Recently, Tabitha Smith, research lead for Project Bifrost and
chief strategic officer of General Propulsion Sciences was
invited to Moscow to become more familiarized with U.S.-Russian
business partnerships, and to collaborate with NTR and rocket
propulsion colleagues under the auspices of the newly created
Russian agency Rossotrudnichestvo — an initiative started by
President Medvedev to cultivate Silicon Valley-like
entrepreneurship and international projects in Russia.

International cooperation is seen as a vital part of future
large-scale space projects in the space community at large, as it
encourages transparency, expedites completion times, and splits
costs.

It’s worth noting that as with many technologies in space
exploration, the 1960’s were the golden age for NTRs.
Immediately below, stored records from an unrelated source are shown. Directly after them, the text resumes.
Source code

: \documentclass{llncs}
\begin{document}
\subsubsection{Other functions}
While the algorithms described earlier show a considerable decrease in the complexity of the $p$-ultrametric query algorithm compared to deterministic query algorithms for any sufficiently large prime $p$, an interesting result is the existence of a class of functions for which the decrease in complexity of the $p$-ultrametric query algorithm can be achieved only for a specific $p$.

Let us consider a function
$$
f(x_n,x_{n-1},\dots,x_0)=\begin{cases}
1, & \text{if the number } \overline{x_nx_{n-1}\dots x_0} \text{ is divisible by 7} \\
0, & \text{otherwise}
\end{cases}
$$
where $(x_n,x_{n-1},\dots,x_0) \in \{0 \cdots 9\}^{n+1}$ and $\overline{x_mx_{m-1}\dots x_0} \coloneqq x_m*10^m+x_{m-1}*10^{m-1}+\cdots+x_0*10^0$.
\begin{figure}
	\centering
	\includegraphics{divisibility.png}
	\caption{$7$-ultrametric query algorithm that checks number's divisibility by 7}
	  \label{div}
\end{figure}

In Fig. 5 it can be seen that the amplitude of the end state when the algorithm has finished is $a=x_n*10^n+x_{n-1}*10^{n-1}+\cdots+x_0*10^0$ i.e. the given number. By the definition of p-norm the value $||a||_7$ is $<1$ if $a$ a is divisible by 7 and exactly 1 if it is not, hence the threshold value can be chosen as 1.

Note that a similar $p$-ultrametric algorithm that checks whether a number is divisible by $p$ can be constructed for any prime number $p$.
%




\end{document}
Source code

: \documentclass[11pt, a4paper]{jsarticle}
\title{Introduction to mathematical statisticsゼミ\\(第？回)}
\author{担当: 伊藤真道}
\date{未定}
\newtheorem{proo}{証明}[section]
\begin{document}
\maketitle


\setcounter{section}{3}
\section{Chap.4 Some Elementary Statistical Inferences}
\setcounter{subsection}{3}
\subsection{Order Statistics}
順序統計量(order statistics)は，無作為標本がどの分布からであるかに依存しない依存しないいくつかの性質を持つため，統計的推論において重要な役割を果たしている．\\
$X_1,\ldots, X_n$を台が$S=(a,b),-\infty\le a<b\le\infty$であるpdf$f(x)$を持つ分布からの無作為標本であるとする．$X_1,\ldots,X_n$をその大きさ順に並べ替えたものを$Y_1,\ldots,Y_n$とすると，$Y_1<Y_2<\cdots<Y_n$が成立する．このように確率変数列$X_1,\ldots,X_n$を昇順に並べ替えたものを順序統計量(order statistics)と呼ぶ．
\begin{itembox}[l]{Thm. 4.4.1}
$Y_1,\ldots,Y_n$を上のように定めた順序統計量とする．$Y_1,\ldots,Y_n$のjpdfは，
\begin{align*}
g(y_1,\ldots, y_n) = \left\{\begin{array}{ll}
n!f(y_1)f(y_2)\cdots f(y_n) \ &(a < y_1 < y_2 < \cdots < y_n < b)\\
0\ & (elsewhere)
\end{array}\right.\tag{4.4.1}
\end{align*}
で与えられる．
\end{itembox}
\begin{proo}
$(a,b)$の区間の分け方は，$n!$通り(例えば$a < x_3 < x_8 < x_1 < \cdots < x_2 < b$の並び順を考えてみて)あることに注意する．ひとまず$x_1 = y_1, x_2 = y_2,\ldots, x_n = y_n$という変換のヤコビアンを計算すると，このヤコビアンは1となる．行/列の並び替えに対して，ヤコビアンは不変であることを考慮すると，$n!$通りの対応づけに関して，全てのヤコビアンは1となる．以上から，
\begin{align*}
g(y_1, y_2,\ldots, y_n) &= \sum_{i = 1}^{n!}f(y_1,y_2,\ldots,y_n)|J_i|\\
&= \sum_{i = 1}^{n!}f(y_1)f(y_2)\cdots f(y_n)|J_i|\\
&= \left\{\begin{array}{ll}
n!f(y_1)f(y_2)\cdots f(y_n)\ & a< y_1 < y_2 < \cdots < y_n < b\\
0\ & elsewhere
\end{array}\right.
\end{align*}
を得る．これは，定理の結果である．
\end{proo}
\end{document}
Between
1955 and 1973, the US Government spent $1.4 billion in an NTR
program called Rover/NERVA, anticipating it would be used after
Apollo was completed. Although it was ultimately canceled before
a flight could be achieved, the program was tremendously
successful in proving that NTRs work. The knowledge gained from
NERVA remains as a vital resource for future NTR development.

This spring, while we mark the 50th anniversary of John F.
Kennedy’s famous speech to Congress in which he challenged the
nation to go to the moon, perhaps it would be useful to reflect
upon what he said immediately after declaring that goal:
“Secondly, an additional 23 million dollars … will accelerate
the development of the Rover nuclear rocket. This gives promise
of some day providing a means for even more exciting and
ambitious exploration of space, perhaps beyond the moon, perhaps
to the very end of the solar system itself.”